Fortress Europe’s ‘emergency measures’: Europe limits asylum protection at the Belarus borders

Six years ago, the European Commission used Article 78.3 as a basis for a relocation mechanism that brought thousands of vulnerable people to safety. Yesterday, Von der Leyen’s Commission used the same legal basis to allow Poland, Lithuania and Latvia to completely disregard asylum protection and punish people used for political gains.

 

Von der Leyen’s latest announcement is a continuation of Europe’s disastrous approach on asylum policy, which degenerated over the past year into national efforts at preventing people from entering and detaining them upon arrival. The approach appears to be the same everywhere. In Greece, protection is being denied to a majority of asylum-seekers who arrive from Turkey, leaving them in a state of limbo. In international waters, Europe established a shadow immigration system that captures migrants before they reach Europe’s shores and puts them in deadly detention centres in Libya.

 

Europe’s inability to respond humanely towards Lukashenko’s instrumentalisation of people once again focused attention at Europe’s deterrence policy.
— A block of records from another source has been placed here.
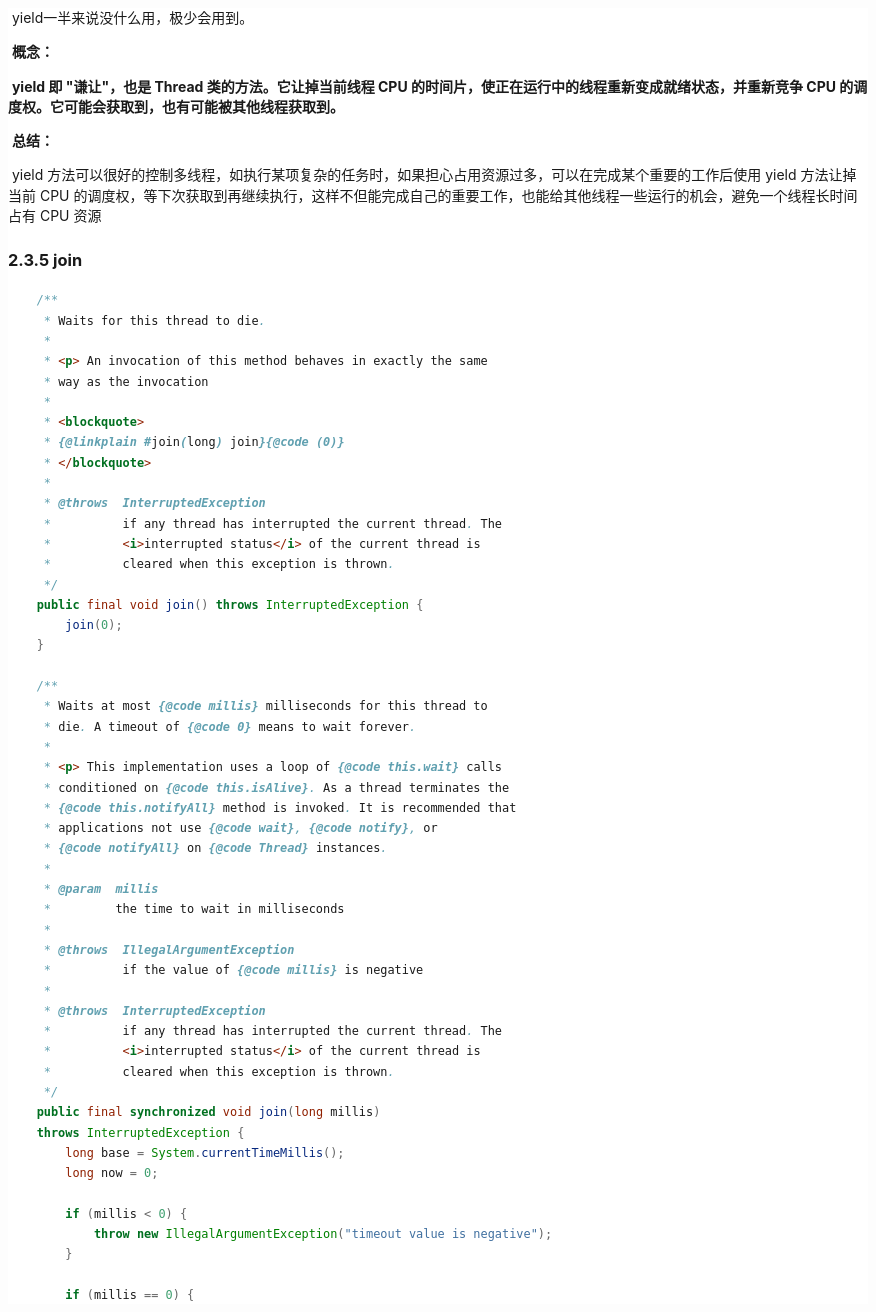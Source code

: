​	yield一半来说没什么用，极少会用到。

​	**概念：**

​	**yield 即 "谦让"，也是 Thread 类的方法。它让掉当前线程 CPU 的时间片，使正在运行中的线程重新变成就绪状态，并重新竞争 CPU 的调度权。它可能会获取到，也有可能被其他线程获取到。**

​	**总结：**

​	yield 方法可以很好的控制多线程，如执行某项复杂的任务时，如果担心占用资源过多，可以在完成某个重要的工作后使用 yield 方法让掉当前 CPU 的调度权，等下次获取到再继续执行，这样不但能完成自己的重要工作，也能给其他线程一些运行的机会，避免一个线程长时间占有 CPU 资源

### 2.3.5 join



```java
    /**
     * Waits for this thread to die.
     *
     * <p> An invocation of this method behaves in exactly the same
     * way as the invocation
     *
     * <blockquote>
     * {@linkplain #join(long) join}{@code (0)}
     * </blockquote>
     *
     * @throws  InterruptedException
     *          if any thread has interrupted the current thread. The
     *          <i>interrupted status</i> of the current thread is
     *          cleared when this exception is thrown.
     */
    public final void join() throws InterruptedException {
        join(0);
    }
    
    /**
     * Waits at most {@code millis} milliseconds for this thread to
     * die. A timeout of {@code 0} means to wait forever.
     *
     * <p> This implementation uses a loop of {@code this.wait} calls
     * conditioned on {@code this.isAlive}. As a thread terminates the
     * {@code this.notifyAll} method is invoked. It is recommended that
     * applications not use {@code wait}, {@code notify}, or
     * {@code notifyAll} on {@code Thread} instances.
     *
     * @param  millis
     *         the time to wait in milliseconds
     *
     * @throws  IllegalArgumentException
     *          if the value of {@code millis} is negative
     *
     * @throws  InterruptedException
     *          if any thread has interrupted the current thread. The
     *          <i>interrupted status</i> of the current thread is
     *          cleared when this exception is thrown.
     */
    public final synchronized void join(long millis)
    throws InterruptedException {
        long base = System.currentTimeMillis();
        long now = 0;

        if (millis < 0) {
            throw new IllegalArgumentException("timeout value is negative");
        }

        if (millis == 0) {
```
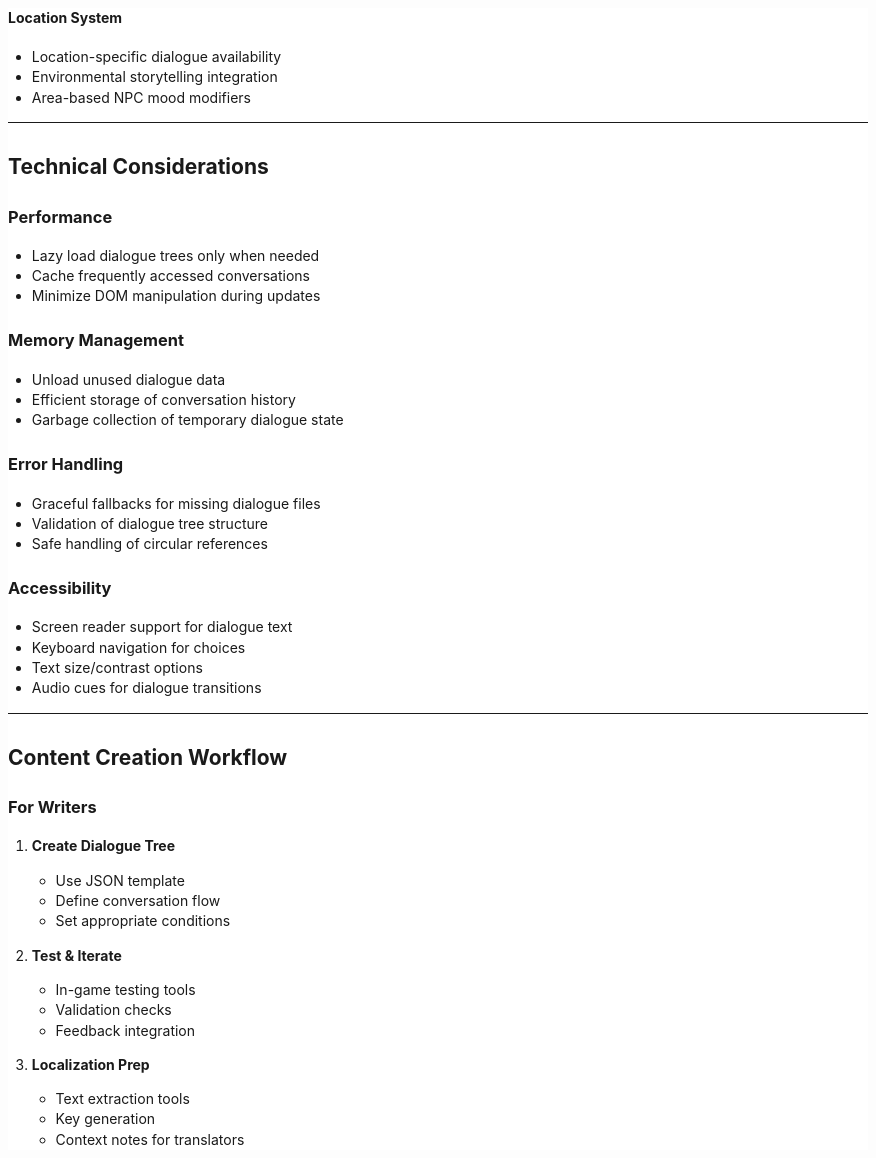 #### **Location System**
- Location-specific dialogue availability
- Environmental storytelling integration
- Area-based NPC mood modifiers

---

## Technical Considerations

### **Performance**
- Lazy load dialogue trees only when needed
- Cache frequently accessed conversations
- Minimize DOM manipulation during updates

### **Memory Management**
- Unload unused dialogue data
- Efficient storage of conversation history
- Garbage collection of temporary dialogue state

### **Error Handling**
- Graceful fallbacks for missing dialogue files
- Validation of dialogue tree structure
- Safe handling of circular references

### **Accessibility**
- Screen reader support for dialogue text
- Keyboard navigation for choices
- Text size/contrast options
- Audio cues for dialogue transitions

---

## Content Creation Workflow

### For Writers
1. **Create Dialogue Tree**
   - Use JSON template
   - Define conversation flow
   - Set appropriate conditions

2. **Test & Iterate**
   - In-game testing tools
   - Validation checks
   - Feedback integration

3. **Localization Prep**
   - Text extraction tools
   - Key generation
   - Context notes for translators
First, Lithuania and Poland have closed their borders to most asylum-seekers coming from Belarus. Then, Poland passed a law legalising pushbacks, empowering border guards to use force and tear gas against people arriving at the borders. Both failed to uphold their obligations of the right to seek asylum under the Geneva Convention and the European asylum law. Appearing alongside Prime Minister Morawiecki, Charles Michel (President of the Council) raised the question of potentially using EU money to finance walls. In the meantime, ‘Team Europe’ under the auspices of conservative Vice-President Schinas, used all of its economic and foreign powers to stop anyone from making it to Belarus in the first place.

 

Just when you think things could not get worse, they did. Yesterday, Von der Leyen’s Commission took its disastrous approach on asylum policy to another, unimaginable level. Without any apparent need – Migration Commissioner Johansson admitted herself that the crisis at the border receded and the numbers of arrivals stabilised – the Commission proposed ‘emergency measures’ for Poland, Lithuania and Latvia to implement for six months. In its move, Von der Leyen’s Commission conceded to the Council and the EU governments, who called it to propose new tools to respond to ‘hybrid threats’.  In the upcoming moths, the Commission will make further concessions by providing a legal definition of ‘instrumentalisation of migrants’.
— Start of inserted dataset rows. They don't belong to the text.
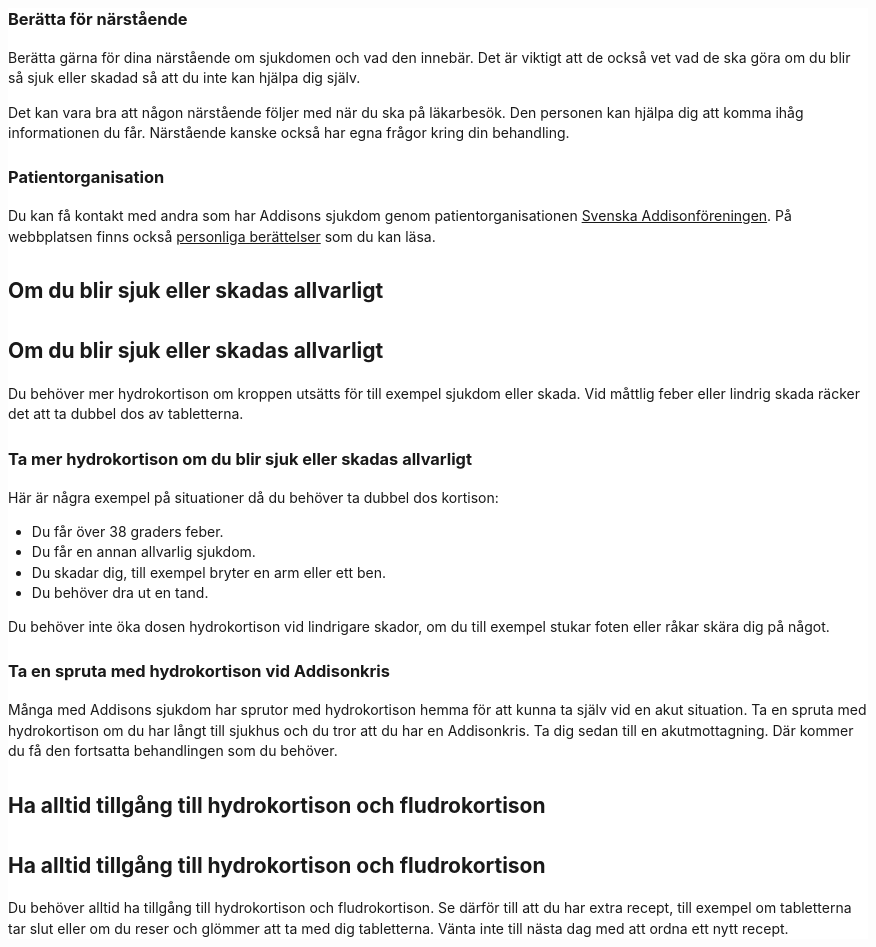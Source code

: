 ### **Berätta för närstående**

Berätta gärna för dina närstående om sjukdomen och vad den innebär. Det är viktigt att de också vet vad de ska göra om du blir så sjuk eller skadad så att du inte kan hjälpa dig själv.

Det kan vara bra att någon närstående följer med när du ska på läkarbesök. Den personen kan hjälpa dig att komma ihåg informationen du får. Närstående kanske också har egna frågor kring din behandling.

### **Patientorganisation**

Du kan få kontakt med andra som har Addisons sjukdom genom patientorganisationen [Svenska Addisonföreningen](https://www.1177.se/lankbiblioteket/nationella-lankar/s/svenska-addisonforeningen---startsida/). På webbplatsen finns också [personliga berättelser](https://www.1177.se/lankbiblioteket/nationella-lankar/s/svenska-addisonforeningen---startsida/svenska-addisonforeningen---min-diagnos/) som du kan läsa.

Om du blir sjuk eller skadas allvarligt
---------------------------------------

Om du blir sjuk eller skadas allvarligt
---------------------------------------

Du behöver mer hydrokortison om kroppen utsätts för till exempel sjukdom eller skada. Vid måttlig feber eller lindrig skada räcker det att ta dubbel dos av tabletterna.

### **Ta mer hydrokortison om du blir sjuk eller skadas allvarligt**

Här är några exempel på situationer då du behöver ta dubbel dos kortison:

*   Du får över 38 graders feber.
*   Du får en annan allvarlig sjukdom.
*   Du skadar dig, till exempel bryter en arm eller ett ben.
*   Du behöver dra ut en tand.

Du behöver inte öka dosen hydrokortison vid lindrigare skador, om du till exempel stukar foten eller råkar skära dig på något.

### **Ta en spruta med hydrokortison vid** **Addisonkris**

Många med Addisons sjukdom har sprutor med hydrokortison hemma för att kunna ta själv vid en akut situation. Ta en spruta med hydrokortison om du har långt till sjukhus och du tror att du har en Addisonkris. Ta dig sedan till en akutmottagning. Där kommer du få den fortsatta behandlingen som du behöver.

Ha alltid tillgång till hydrokortison och fludrokortison
--------------------------------------------------------

Ha alltid tillgång till hydrokortison och fludrokortison
--------------------------------------------------------

Du behöver alltid ha tillgång till hydrokortison och fludrokortison. Se därför till att du har extra recept, till exempel om tabletterna tar slut eller om du reser och glömmer att ta med dig tabletterna. Vänta inte till nästa dag med att ordna ett nytt recept.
The misleading title says it all: the ‘emergency’ the Commission is addressing is the one of the European countries, which are under a ‘hybrid attack’, whilst the real ‘emergency’ and the painful reality of people trapped in the no-mans-land, suffering and freezing to death, remains unresolved.

 

Under the new emergency measures, the three countries can re-direct asylum-seekers to formal border crossing points, where they can be kept in de-facto detention for up to 5 months (i.e. 20 weeks). Asylum-seekers would be deprived of their reception conditions rights under the current EU asylum law, for the exception of meeting their basic needs.  Lessons learned from Greece show that measures, including delayed registrations and border procedures, will lead to a significant reduction of human rights and safeguards, putting asylum-seekers in limbo, and place heavy burden on national authorities, requiring more staff, money, and facilities. As one of the negotiators on the Commission’s proposed Crisis Mechanism Regulation (as part of the Asylum Pact), I see stark similarities between the recently announced emergency measures and the proposed crisis regulation, which is facing fierce criticism from the key political groups in the Parliament, including myself.

 

To crown her approach, Von der Leyen put these measures forward as a ‘Council Decision’, bypassing the checks and balances of the European Parliament.  To me, Von der Leyen has once again underlined her cabinet’s role as a mere secretariate of national leaders, caving in to false national narratives and pressure, disregarding the very real human suffering on the ground, and throwing our common European representative democracy to the wayside. Instead of enforcing and protecting EU asylum law, the Commission chose to side with illegal practices of some EU governments.

 

A principled leader would understand that the real emergency lies not with aggressive national leaders, but the people in need.